From: Eric Sandeen <sandeen@sandeen.net>
To: John Quigley <jquigley@jquigley.com>
Cc: XFS Development <xfs@oss.sgi.com>
Subject: Re: File system corruption
Date: Thu, 16 Jul 2009 14:20:57 -0500 [thread overview]
Message-ID: <4A5F7D99.4010503@sandeen.net> (raw)
In-Reply-To: <4A5F6C8C.609@jquigley.com>
John Quigley wrote:
> Hey Folks:
>
> I'm periodically encountering an issue with XFS that you might perhaps be interested in. The environment in which this manifests itself is on a CentOS Linux machine (custom 2.6.28.7 kernel), which is serving the XFS mount point in question with the standard Linux nfsd. The XFS file system lives on an LVM device in a striping configuration (2 wide stripe), with two iSCSI volumes acting as the constituent physical volumes. This configuration is somewhat baroque, I know.
>
> I'm experiencing periodic file system corruption, which manifests in the XFS file system going offline, and refusing subsequent mounts. The only way to recover from this has been to perform a xfs_repair -L, which has resulted in data loss on each occasion, as expected.
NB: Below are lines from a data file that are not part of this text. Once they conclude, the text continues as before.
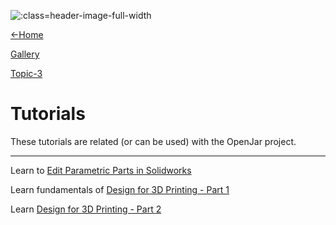 ![](https://d2t1xqejof9utc.cloudfront.net/pictures/files/245626/original.png?1683986640 ':class=header-image-full-width')

[←Home](home.md)

[Gallery](topic_gallery.md)

[Topic-3](topic-3.md)

# Tutorials

These tutorials are related (or can be used) with the OpenJar project.

-----

Learn to [Edit Parametric Parts in Solidworks](https://grabcad.com/tutorials/how-to-edit-parametric-parts-solidworks)

Learn fundamentals of [Design for 3D Printing - Part 1](https://youtu.be/HYnm2MD0Nks)

Learn [Design for 3D Printing - Part 2](https://youtu.be/LMyhFwJscI0)
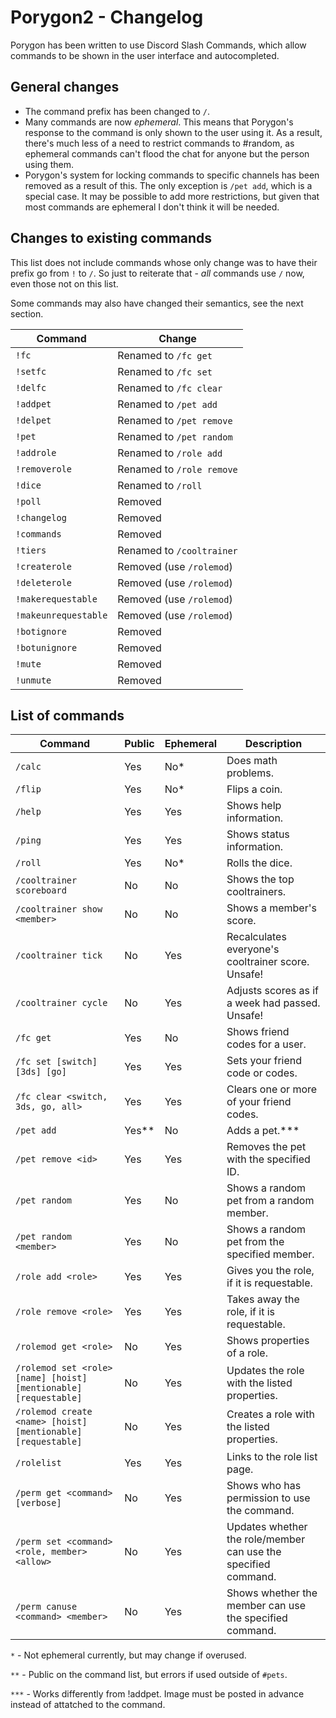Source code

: # Porygon2 - Changelog

Porygon has been written to use Discord Slash Commands, which allow commands to be shown in the user interface and autocompleted.

## General changes

- The command prefix has been changed to `/`.
- Many commands are now *ephemeral*. This means that Porygon's response to the command is only shown to the user using it. As a result, there's much less of a need to restrict commands to #random, as ephemeral commands can't flood the chat for anyone but the person using them.
- Porygon's system for locking commands to specific channels has been removed as a result of this. The only exception is `/pet add`, which is a special case. It may be possible to add more restrictions, but given that most commands are ephemeral I don't think it will be needed.

## Changes to existing commands

This list does not include commands whose only change was to have their prefix go from `!` to `/`. So just to reiterate that - *all* commands use `/` now, even those not on this list.

Some commands may also have changed their semantics, see the next section.

| Command              | Change                    |
|----------------------|---------------------------|
| `!fc`                | Renamed to `/fc get`     |
| `!setfc`             | Renamed to `/fc set`      |
| `!delfc`             | Renamed to `/fc clear`    |
| `!addpet`            | Renamed to `/pet add`     |
| `!delpet`            | Renamed to `/pet remove`  |
| `!pet`               | Renamed to `/pet random`  |
| `!addrole`           | Renamed to `/role add`    |
| `!removerole`        | Renamed to `/role remove` |
| `!dice`              | Renamed to `/roll`        |
| `!poll`              | Removed                   |
| `!changelog`         | Removed                   |
| `!commands`          | Removed                   |
| `!tiers`             | Renamed to `/cooltrainer` |
| `!createrole`        | Removed (use `/rolemod`)  |
| `!deleterole`        | Removed (use `/rolemod`)  |
| `!makerequestable`   | Removed (use `/rolemod`)  |
| `!makeunrequestable` | Removed (use `/rolemod`)  |
| `!botignore`         | Removed                   |
| `!botunignore`       | Removed                   |
| `!mute`              | Removed                   |
| `!unmute`            | Removed                   |

## List of commands

| Command | Public | Ephemeral | Description |
|---------|--------|-----------|-------------|
| `/calc` | Yes | No* | Does math problems. |
| `/flip` | Yes | No* | Flips a coin. |
| `/help` | Yes | Yes | Shows help information. |
| `/ping` | Yes | Yes | Shows status information. |
| `/roll` | Yes | No* | Rolls the dice.|
| `/cooltrainer scoreboard` | No | No | Shows the top cooltrainers. |
| `/cooltrainer show <member>` | No | No | Shows a member's score. |
| `/cooltrainer tick` | No | Yes | Recalculates everyone's cooltrainer score. Unsafe! |
| `/cooltrainer cycle` | No | Yes | Adjusts scores as if a week had passed. Unsafe! |
| `/fc get` | Yes | No | Shows friend codes for a user. |
| `/fc set [switch] [3ds] [go]` | Yes | Yes | Sets your friend code or codes.
| `/fc clear <switch, 3ds, go, all>` | Yes | Yes | Clears one or more of your friend codes.
| `/pet add` | Yes** | No | Adds a pet.*** |
| `/pet remove <id>` | Yes | Yes | Removes the pet with the specified ID.
| `/pet random` | Yes | No | Shows a random pet from a random member.
| `/pet random <member>` | Yes | No | Shows a random pet from the specified member.
| `/role add <role>` | Yes | Yes | Gives you the role, if it is requestable.
| `/role remove <role>` | Yes | Yes | Takes away the role, if it is requestable.
| `/rolemod get <role>` | No | Yes | Shows properties of a role.
| `/rolemod set <role> [name] [hoist] [mentionable] [requestable]` | No | Yes | Updates the role with the listed properties.
| `/rolemod create <name> [hoist] [mentionable] [requestable]` | No | Yes | Creates a role with the listed properties.
| `/rolelist` | Yes | Yes | Links to the role list page.
| `/perm get <command> [verbose]` | No | Yes | Shows who has permission to use the command.
| `/perm set <command> <role, member> <allow>` | No | Yes | Updates whether the role/member can use the specified command.
| `/perm canuse <command> <member>` | No | Yes | Shows whether the member can use the specified command.

`*` - Not ephemeral currently, but may change if overused.

`**` - Public on the command list, but errors if used outside of `#pets`.

`***` - Works differently from !addpet. Image must be posted in advance instead of attatched to the command.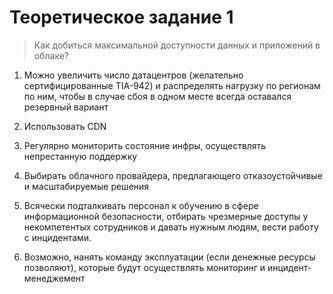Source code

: # Теоретическое задание 1

> Как добиться максимальной доступности данных и приложений в облаке?

1. Можно увеличить число датацентров (желательно сертифицированные TIA-942) и распределять нагрузку по регионам по ним, чтобы в случае сбоя в одном месте всегда оставался резервный вариант

2. Использовать CDN

3. Регулярно мониторить состояние инфры, осуществлять непрестанную поддержку

4. Выбирать облачного провайдера, предлагающего отказоустойчивые и масштабируемые решения

5. Всячески подталкивать персонал к обучению в сфере информационной безопасности, отбирать чрезмерные доступы у некомпетентых сотрудников и давать нужным людям, вести работу с инцидентами.

6. Возможно, нанять команду эксплуатации (если денежные ресурсы позволяют), которые будут осуществлять мониторинг и инцидент-менеджемент
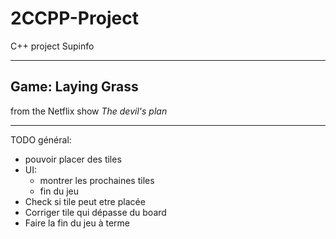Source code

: # 2CCPP-Project
C++ project Supinfo
________________
## Game: Laying Grass
from the Netflix show *The devil's plan*
________________

TODO général:

* pouvoir placer des tiles
* UI:
  * montrer les prochaines tiles
  * fin du jeu
* Check si tile peut etre placée
* Corriger tile qui dépasse du board
* Faire la fin du jeu à terme
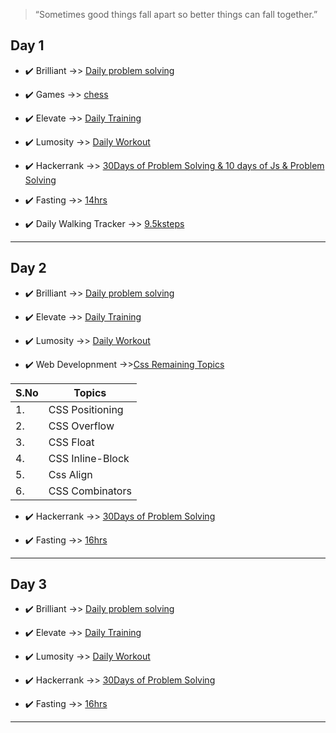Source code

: >“Sometimes good things fall apart so better things can fall together.”

## Day 1 ##

- ✔️ Brilliant ->> [Daily problem solving](https://github.com/jeyasri-001/My_Progress/blob/main/materials/Proof_images/Brilliant/WhatsApp%20Image%202021-01-01%20at%207.18.12%20PM.jpeg)
 
- ✔️ Games ->> [chess](https://github.com/jeyasri-001/My_Progress/blob/main/materials/Proof_images/Chess/Screenshot%20(271).png)

- ✔️ Elevate ->> [Daily Training](https://github.com/jeyasri-001/My_Progress/blob/main/materials/Proof_images/Elevate/WhatsApp%20Image%202021-01-01%20at%207.18.12%20PM(1).jpeg)

- ✔️ Lumosity ->> [Daily Workout](https://github.com/jeyasri-001/My_Progress/blob/main/materials/Proof_images/Lumosity/WhatsApp%20Image%202021-01-01%20at%207.18.12%20PM(2).jpeg)

- ✔️ Hackerrank ->> [30Days of Problem Solving & 10 days of Js & Problem Solving](https://github.com/jeyasri-001/My_Progress/blob/main/materials/Proof_images/Hackerrank/Screenshot%20(273).png)

- ✔️ Fasting ->> [14hrs](https://github.com/jeyasri-001/My_Progress/blob/main/materials/Proof_images/fasting%20app/WhatsApp%20Image%202021-01-01%20at%207.18.12%20PM(3).jpeg)

- ✔️ Daily Walking Tracker ->> [9.5ksteps](https://github.com/jeyasri-001/My_Progress/blob/main/materials/Proof_images/Step_Tracker/WhatsApp%20Image%202021-01-01%20at%207.20.12%20PM.jpeg)
***

## Day 2 ##

- ✔️ Brilliant ->> [Daily problem solving](https://github.com/jeyasri-001/My_Progress/blob/main/materials/Proof_images/Brilliant/WhatsApp%20Image%202021-01-02%20at%209.23.55%20PM(3).jpeg)

- ✔️ Elevate ->> [Daily Training](https://github.com/jeyasri-001/My_Progress/blob/main/materials/Proof_images/Elevate/WhatsApp%20Image%202021-01-02%20at%209.23.55%20PM(1).jpeg)

- ✔️ Lumosity ->> [Daily Workout](https://github.com/jeyasri-001/My_Progress/blob/main/materials/Proof_images/Lumosity/WhatsApp%20Image%202021-01-02%20at%209.23.55%20PM.jpeg)


- ✔️ Web Developnment ->>[Css Remaining Topics](https://www.w3schools.com/css/css_positioning.asp)

| S.No | Topics            |
 | ---  | -------------     |
 | 1.   | CSS Positioning   | 
 | 2.   | CSS Overflow      |
 | 3.   | CSS Float         |
 | 4.   | CSS Inline-Block  |
 | 5.   | Css Align         |
 | 6.   | CSS Combinators   |

- ✔️ Hackerrank ->> [30Days of Problem Solving](https://github.com/jeyasri-001/My_Progress/blob/main/materials/Proof_images/Hackerrank/Screenshot%20(275).png)

- ✔️ Fasting ->> [16hrs](https://github.com/jeyasri-001/My_Progress/blob/main/materials/Proof_images/fasting%20app/WhatsApp%20Image%202021-01-02%20at%209.23.55%20PM(2).jpeg)
***
## Day 3 ##

- ✔️ Brilliant ->> [Daily problem solving](https://github.com/jeyasri-001/My_Progress/blob/main/materials/Proof_images/Brilliant/WhatsApp%20Image%202021-01-03%20at%208.00.20%20PM.jpeg)

- ✔️ Elevate ->> [Daily Training](https://github.com/jeyasri-001/My_Progress/blob/main/materials/Proof_images/Elevate/WhatsApp%20Image%202021-01-03%20at%208.00.19%20PM(1).jpeg)

- ✔️ Lumosity ->> [Daily Workout](https://github.com/jeyasri-001/My_Progress/blob/main/materials/Proof_images/Lumosity/WhatsApp%20Image%202021-01-03%20at%208.00.19%20PM.jpeg)


- ✔️ Hackerrank ->> [30Days of Problem Solving](https://github.com/jeyasri-001/My_Progress/blob/main/materials/Proof_images/Hackerrank/Screenshot%20(279).png)

- ✔️ Fasting ->> [16hrs](https://github.com/jeyasri-001/My_Progress/blob/main/materials/Proof_images/fasting%20app/WhatsApp%20Image%202021-01-03%20at%208.00.19%20PM(2).jpeg)
***
 










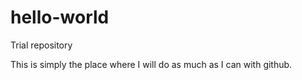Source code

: # hello-world
Trial repository

This is simply the place where I will do as much as I can with github.
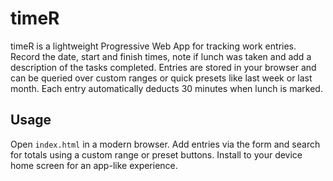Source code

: # timeR

timeR is a lightweight Progressive Web App for tracking work entries. Record the date, start and finish times, note if lunch was taken and add a description of the tasks completed. Entries are stored in your browser and can be queried over custom ranges or quick presets like last week or last month. Each entry automatically deducts 30 minutes when lunch is marked.

## Usage

Open `index.html` in a modern browser. Add entries via the form and search for totals using a custom range or preset buttons. Install to your device home screen for an app-like experience.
The log corruption might be related to data reordering somewhere along
your IO path, though I wouldn't swear to it. But often when write
caches are on, barriers are off, and power is lost, this sort of thing
shows up.
> Now, here's what I witness in the system logs:
>
> <snip>
> kernel: XFS: bad magic number
> kernel: XFS: SB validate failed
That's the first error?
> kernel: 00000000: 00 00 00 00 00 00 00 00 00 00 00 00 00 00 00 00 ................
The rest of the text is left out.